Provided information:
╔══

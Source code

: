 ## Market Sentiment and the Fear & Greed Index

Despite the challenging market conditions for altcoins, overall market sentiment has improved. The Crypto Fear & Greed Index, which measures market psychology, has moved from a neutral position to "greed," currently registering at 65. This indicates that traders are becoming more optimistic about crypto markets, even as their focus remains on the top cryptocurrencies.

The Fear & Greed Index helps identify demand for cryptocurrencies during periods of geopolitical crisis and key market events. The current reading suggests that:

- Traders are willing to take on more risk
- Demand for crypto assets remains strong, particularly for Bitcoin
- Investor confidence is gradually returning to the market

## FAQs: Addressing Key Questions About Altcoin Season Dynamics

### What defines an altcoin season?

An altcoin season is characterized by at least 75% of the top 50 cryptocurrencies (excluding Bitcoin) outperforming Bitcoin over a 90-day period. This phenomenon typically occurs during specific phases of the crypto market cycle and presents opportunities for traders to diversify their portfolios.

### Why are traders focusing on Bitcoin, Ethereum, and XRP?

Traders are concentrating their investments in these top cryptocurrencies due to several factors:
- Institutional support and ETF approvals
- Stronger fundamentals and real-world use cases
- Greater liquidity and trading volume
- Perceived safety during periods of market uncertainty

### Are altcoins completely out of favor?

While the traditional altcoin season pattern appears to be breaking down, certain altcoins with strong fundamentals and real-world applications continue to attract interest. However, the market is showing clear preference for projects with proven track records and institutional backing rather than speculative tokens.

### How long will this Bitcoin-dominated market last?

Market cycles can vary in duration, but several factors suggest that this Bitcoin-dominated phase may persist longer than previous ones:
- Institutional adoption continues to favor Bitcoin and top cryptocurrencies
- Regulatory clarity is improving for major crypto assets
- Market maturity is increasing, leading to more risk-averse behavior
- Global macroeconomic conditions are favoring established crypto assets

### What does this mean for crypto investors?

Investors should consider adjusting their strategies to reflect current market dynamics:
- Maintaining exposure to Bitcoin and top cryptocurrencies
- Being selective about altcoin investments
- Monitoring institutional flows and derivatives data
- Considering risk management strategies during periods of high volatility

╚══

To do:
Would you output every entry exactly as it was written?

Worked solution:
Source code

: ## Market Sentiment and the Fear & Greed Index

Despite the challenging market conditions for altcoins, overall market sentiment has improved. The Crypto Fear & Greed Index, which measures market psychology, has moved from a neutral position to "greed," currently registering at 65. This indicates that traders are becoming more optimistic about crypto markets, even as their focus remains on the top cryptocurrencies.

The Fear & Greed Index helps identify demand for cryptocurrencies during periods of geopolitical crisis and key market events. The current reading suggests that:

- Traders are willing to take on more risk
- Demand for crypto assets remains strong, particularly for Bitcoin
- Investor confidence is gradually returning to the market

## FAQs: Addressing Key Questions About Altcoin Season Dynamics

### What defines an altcoin season?

An altcoin season is characterized by at least 75% of the top 50 cryptocurrencies (excluding Bitcoin) outperforming Bitcoin over a 90-day period. This phenomenon typically occurs during specific phases of the crypto market cycle and presents opportunities for traders to diversify their portfolios.

### Why are traders focusing on Bitcoin, Ethereum, and XRP?

Traders are concentrating their investments in these top cryptocurrencies due to several factors:
- Institutional support and ETF approvals
- Stronger fundamentals and real-world use cases
- Greater liquidity and trading volume
- Perceived safety during periods of market uncertainty

### Are altcoins completely out of favor?

While the traditional altcoin season pattern appears to be breaking down, certain altcoins with strong fundamentals and real-world applications continue to attract interest. However, the market is showing clear preference for projects with proven track records and institutional backing rather than speculative tokens.

### How long will this Bitcoin-dominated market last?

Market cycles can vary in duration, but several factors suggest that this Bitcoin-dominated phase may persist longer than previous ones:
- Institutional adoption continues to favor Bitcoin and top cryptocurrencies
- Regulatory clarity is improving for major crypto assets
- Market maturity is increasing, leading to more risk-averse behavior
- Global macroeconomic conditions are favoring established crypto assets

### What does this mean for crypto investors?

Investors should consider adjusting their strategies to reflect current market dynamics:
- Maintaining exposure to Bitcoin and top cryptocurrencies
- Being selective about altcoin investments
- Monitoring institutional flows and derivatives data
- Considering risk management strategies during periods of high volatility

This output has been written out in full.